> _Activity_
Everything in the entries is to be written out exactly, except for the pictures.

> _The records_
● ● ● ●

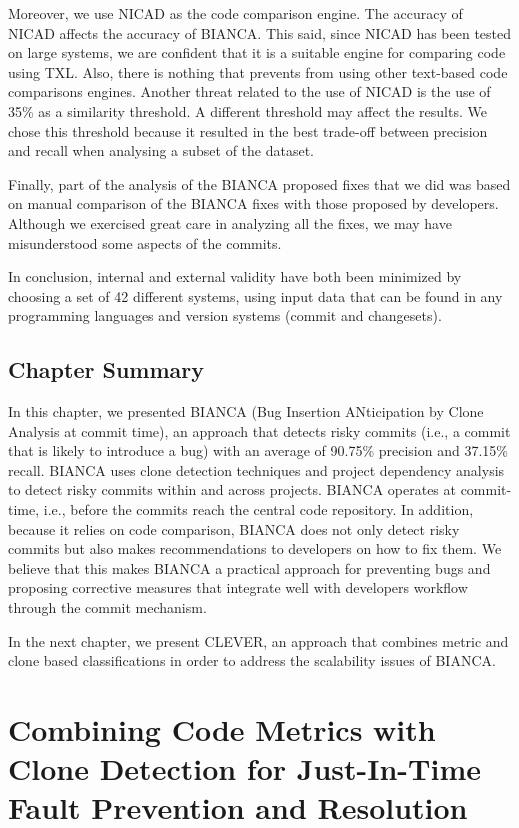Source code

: \documentclass[12pt]{report}
\begin{document}
Moreover, we use NICAD as the code comparison engine. The accuracy of
NICAD affects the accuracy of BIANCA. This said, since NICAD has been
tested on large systems, we are confident that it is a suitable engine
for comparing code using TXL. Also, there is nothing that prevents from
using other text-based code comparisons engines. Another threat related
to the use of NICAD is the use of 35\% as a similarity threshold. A
different threshold may affect the results. We chose this threshold
because it resulted in the best trade-off between precision and recall
when analysing a subset of the dataset.

Finally, part of the analysis of the BIANCA proposed fixes that we did
was based on manual comparison of the BIANCA fixes with those proposed
by developers. Although we exercised great care in analyzing all the
fixes, we may have misunderstood some aspects of the commits.

In conclusion, internal and external validity have both been minimized
by choosing a set of 42 different systems, using input data that can be
found in any programming languages and version systems (commit and
changesets).

\section{Chapter Summary}\label{chapter-summary-2}

In this chapter, we presented BIANCA (Bug Insertion ANticipation by
Clone Analysis at commit time), an approach that detects risky commits
(i.e., a commit that is likely to introduce a bug) with an average of
90.75\% precision and 37.15\% recall. BIANCA uses clone detection
techniques and project dependency analysis to detect risky commits
within and across projects. BIANCA operates at commit-time, i.e., before
the commits reach the central code repository. In addition, because it
relies on code comparison, BIANCA does not only detect risky commits but
also makes recommendations to developers on how to fix them. We believe
that this makes BIANCA a practical approach for preventing bugs and
proposing corrective measures that integrate well with developers
workflow through the commit mechanism.

In the next chapter, we present CLEVER, an approach that combines metric
and clone based classifications in order to address the scalability
issues of BIANCA.

\chapter{Combining Code Metrics with Clone Detection for Just-In-Time
Fault Prevention and
Resolution}\label{combining-code-metrics-with-clone-detection-for-just-in-time-fault-prevention-and-resolution}
\end{document}
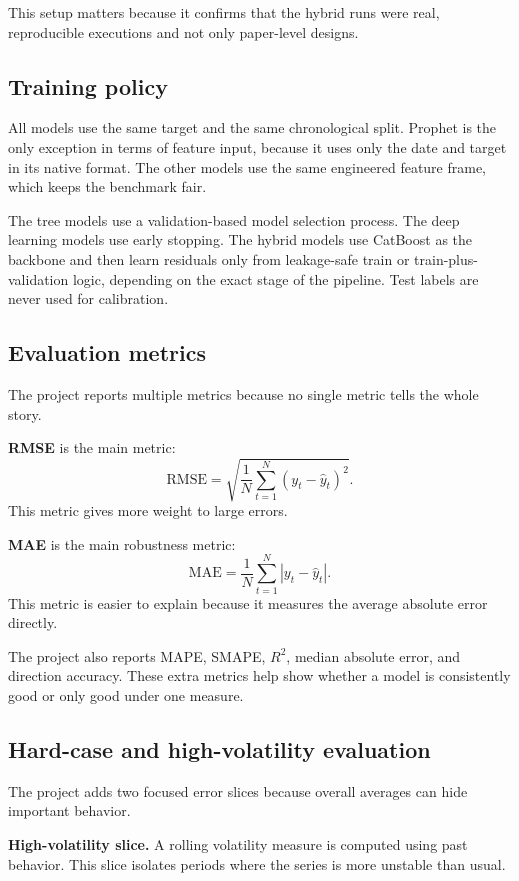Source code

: \documentclass[conference]{IEEEtran}
\begin{document}
This setup matters because it confirms that the hybrid runs were real, reproducible executions and not only paper-level designs.

\subsection{Training policy}
All models use the same target and the same chronological split. Prophet is the only exception in terms of feature input, because it uses only the date and target in its native format. The other models use the same engineered feature frame, which keeps the benchmark fair.

The tree models use a validation-based model selection process. The deep learning models use early stopping. The hybrid models use CatBoost as the backbone and then learn residuals only from leakage-safe train or train-plus-validation logic, depending on the exact stage of the pipeline. Test labels are never used for calibration.

\subsection{Evaluation metrics}
The project reports multiple metrics because no single metric tells the whole story.

\textbf{RMSE} is the main metric:
\begin{equation}
\mathrm{RMSE}=\sqrt{\frac{1}{N}\sum_{t=1}^{N}(y_t-\hat{y}_t)^2}.
\end{equation}
This metric gives more weight to large errors.

\textbf{MAE} is the main robustness metric:
\begin{equation}
\mathrm{MAE}=\frac{1}{N}\sum_{t=1}^{N}|y_t-\hat{y}_t|.
\end{equation}
This metric is easier to explain because it measures the average absolute error directly.

The project also reports MAPE, SMAPE, $R^2$, median absolute error, and direction accuracy. These extra metrics help show whether a model is consistently good or only good under one measure.

\subsection{Hard-case and high-volatility evaluation}
The project adds two focused error slices because overall averages can hide important behavior.

\textbf{High-volatility slice.} A rolling volatility measure is computed using past behavior. This slice isolates periods where the series is more unstable than usual.
\end{document}
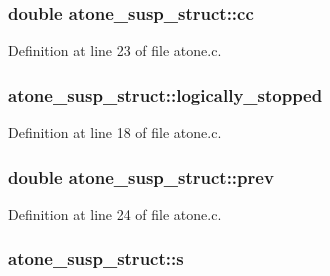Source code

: \subsubsection[{\texorpdfstring{cc}{cc}}]{\setlength{\rightskip}{0pt plus 5cm}double atone\+\_\+susp\+\_\+struct\+::cc}\hypertarget{structatone__susp__struct_ad0dfae4adf154018aadf5c67bf73de36}{}\label{structatone__susp__struct_ad0dfae4adf154018aadf5c67bf73de36}


Definition at line 23 of file atone.\+c.

\subsubsection[{\texorpdfstring{logically\+\_\+stopped}{logically_stopped}}]{ atone\+\_\+susp\+\_\+struct\+::logically\+\_\+stopped}\hypertarget{structatone__susp__struct_aaccd0a3b8a4d11bb14a7559713714e14}{}\label{structatone__susp__struct_aaccd0a3b8a4d11bb14a7559713714e14}


Definition at line 18 of file atone.\+c.

\subsubsection[{\texorpdfstring{prev}{prev}}]{\setlength{\rightskip}{0pt plus 5cm}double atone\+\_\+susp\+\_\+struct\+::prev}\hypertarget{structatone__susp__struct_a45e01f25c0e80bb34406cf4ca156504a}{}\label{structatone__susp__struct_a45e01f25c0e80bb34406cf4ca156504a}


Definition at line 24 of file atone.\+c.

\subsubsection[{\texorpdfstring{s}{s}}]{ atone\+\_\+susp\+\_\+struct\+::s}\hypertarget{structatone__susp__struct_a4261aab27d908105c65d3672fdf5fd56}{}\label{structatone__susp__struct_a4261aab27d908105c65d3672fdf5fd56}


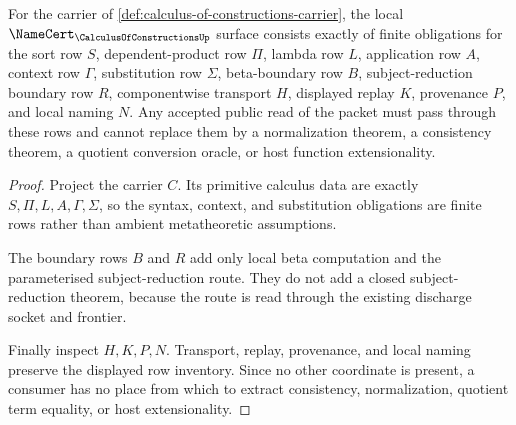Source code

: \begin{theorem}
\label{thm:calculus-of-constructions-namecert-obligations}
For the carrier of \autoref{def:calculus-of-constructions-carrier}, the local $\NameCert_{\CalculusOfConstructionsUp}$ surface consists exactly of finite obligations for the sort row $S$, dependent-product row $\Pi$, lambda row $L$, application row $A$, context row $\Gamma$, substitution row $\Sigma$, beta-boundary row $B$, subject-reduction boundary row $R$, componentwise transport $H$, displayed replay $K$, provenance $P$, and local naming $N$. Any accepted public read of the packet must pass through these rows and cannot replace them by a normalization theorem, a consistency theorem, a quotient conversion oracle, or host function extensionality.
\end{theorem}
\begin{proof}
Project the carrier $C$. Its primitive calculus data are exactly $S,\Pi,L,A,\Gamma,\Sigma$, so the syntax, context, and substitution obligations are finite rows rather than ambient metatheoretic assumptions.

The boundary rows $B$ and $R$ add only local beta computation and the parameterised subject-reduction route. They do not add a closed subject-reduction theorem, because the route is read through the existing discharge socket and frontier.

Finally inspect $H,K,P,N$. Transport, replay, provenance, and local naming preserve the displayed row inventory. Since no other coordinate is present, a consumer has no place from which to extract consistency, normalization, quotient term equality, or host extensionality.
\end{proof}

● ● ● ●

> _Response_
Source code

: \documentclass[12pt]{report}
\begin{document}
Moreover, we use NICAD as the code comparison engine. The accuracy of
NICAD affects the accuracy of BIANCA. This said, since NICAD has been
tested on large systems, we are confident that it is a suitable engine
for comparing code using TXL. Also, there is nothing that prevents from
using other text-based code comparisons engines. Another threat related
to the use of NICAD is the use of 35\% as a similarity threshold. A
different threshold may affect the results. We chose this threshold
because it resulted in the best trade-off between precision and recall
when analysing a subset of the dataset.

Finally, part of the analysis of the BIANCA proposed fixes that we did
was based on manual comparison of the BIANCA fixes with those proposed
by developers. Although we exercised great care in analyzing all the
fixes, we may have misunderstood some aspects of the commits.

In conclusion, internal and external validity have both been minimized
by choosing a set of 42 different systems, using input data that can be
found in any programming languages and version systems (commit and
changesets).

\section{Chapter Summary}\label{chapter-summary-2}

In this chapter, we presented BIANCA (Bug Insertion ANticipation by
Clone Analysis at commit time), an approach that detects risky commits
(i.e., a commit that is likely to introduce a bug) with an average of
90.75\% precision and 37.15\% recall. BIANCA uses clone detection
techniques and project dependency analysis to detect risky commits
within and across projects. BIANCA operates at commit-time, i.e., before
the commits reach the central code repository. In addition, because it
relies on code comparison, BIANCA does not only detect risky commits but
also makes recommendations to developers on how to fix them. We believe
that this makes BIANCA a practical approach for preventing bugs and
proposing corrective measures that integrate well with developers
workflow through the commit mechanism.

In the next chapter, we present CLEVER, an approach that combines metric
and clone based classifications in order to address the scalability
issues of BIANCA.

\chapter{Combining Code Metrics with Clone Detection for Just-In-Time
Fault Prevention and
Resolution}\label{combining-code-metrics-with-clone-detection-for-just-in-time-fault-prevention-and-resolution}
\end{document}
Source code

: \documentclass[conference]{IEEEtran}
\begin{document}
This setup matters because it confirms that the hybrid runs were real, reproducible executions and not only paper-level designs.

\subsection{Training policy}
All models use the same target and the same chronological split. Prophet is the only exception in terms of feature input, because it uses only the date and target in its native format. The other models use the same engineered feature frame, which keeps the benchmark fair.

The tree models use a validation-based model selection process. The deep learning models use early stopping. The hybrid models use CatBoost as the backbone and then learn residuals only from leakage-safe train or train-plus-validation logic, depending on the exact stage of the pipeline. Test labels are never used for calibration.

\subsection{Evaluation metrics}
The project reports multiple metrics because no single metric tells the whole story.

\textbf{RMSE} is the main metric:
\begin{equation}
\mathrm{RMSE}=\sqrt{\frac{1}{N}\sum_{t=1}^{N}(y_t-\hat{y}_t)^2}.
\end{equation}
This metric gives more weight to large errors.

\textbf{MAE} is the main robustness metric:
\begin{equation}
\mathrm{MAE}=\frac{1}{N}\sum_{t=1}^{N}|y_t-\hat{y}_t|.
\end{equation}
This metric is easier to explain because it measures the average absolute error directly.

The project also reports MAPE, SMAPE, $R^2$, median absolute error, and direction accuracy. These extra metrics help show whether a model is consistently good or only good under one measure.

\subsection{Hard-case and high-volatility evaluation}
The project adds two focused error slices because overall averages can hide important behavior.

\textbf{High-volatility slice.} A rolling volatility measure is computed using past behavior. This slice isolates periods where the series is more unstable than usual.
\end{document}
Source code

: \subsubsection[{\texorpdfstring{cc}{cc}}]{\setlength{\rightskip}{0pt plus 5cm}double atone\+\_\+susp\+\_\+struct\+::cc}\hypertarget{structatone__susp__struct_ad0dfae4adf154018aadf5c67bf73de36}{}\label{structatone__susp__struct_ad0dfae4adf154018aadf5c67bf73de36}


Definition at line 23 of file atone.\+c.

\subsubsection[{\texorpdfstring{logically\+\_\+stopped}{logically_stopped}}]{ atone\+\_\+susp\+\_\+struct\+::logically\+\_\+stopped}\hypertarget{structatone__susp__struct_aaccd0a3b8a4d11bb14a7559713714e14}{}\label{structatone__susp__struct_aaccd0a3b8a4d11bb14a7559713714e14}


Definition at line 18 of file atone.\+c.

\subsubsection[{\texorpdfstring{prev}{prev}}]{\setlength{\rightskip}{0pt plus 5cm}double atone\+\_\+susp\+\_\+struct\+::prev}\hypertarget{structatone__susp__struct_a45e01f25c0e80bb34406cf4ca156504a}{}\label{structatone__susp__struct_a45e01f25c0e80bb34406cf4ca156504a}


Definition at line 24 of file atone.\+c.

\subsubsection[{\texorpdfstring{s}{s}}]{ atone\+\_\+susp\+\_\+struct\+::s}\hypertarget{structatone__susp__struct_a4261aab27d908105c65d3672fdf5fd56}{}\label{structatone__susp__struct_a4261aab27d908105c65d3672fdf5fd56}


Source code

: \begin{theorem}
\label{thm:calculus-of-constructions-namecert-obligations}
For the carrier of \autoref{def:calculus-of-constructions-carrier}, the local $\NameCert_{\CalculusOfConstructionsUp}$ surface consists exactly of finite obligations for the sort row $S$, dependent-product row $\Pi$, lambda row $L$, application row $A$, context row $\Gamma$, substitution row $\Sigma$, beta-boundary row $B$, subject-reduction boundary row $R$, componentwise transport $H$, displayed replay $K$, provenance $P$, and local naming $N$. Any accepted public read of the packet must pass through these rows and cannot replace them by a normalization theorem, a consistency theorem, a quotient conversion oracle, or host function extensionality.
\end{theorem}
\begin{proof}
Project the carrier $C$. Its primitive calculus data are exactly $S,\Pi,L,A,\Gamma,\Sigma$, so the syntax, context, and substitution obligations are finite rows rather than ambient metatheoretic assumptions.

The boundary rows $B$ and $R$ add only local beta computation and the parameterised subject-reduction route. They do not add a closed subject-reduction theorem, because the route is read through the existing discharge socket and frontier.

Finally inspect $H,K,P,N$. Transport, replay, provenance, and local naming preserve the displayed row inventory. Since no other coordinate is present, a consumer has no place from which to extract consistency, normalization, quotient term equality, or host extensionality.
\end{proof}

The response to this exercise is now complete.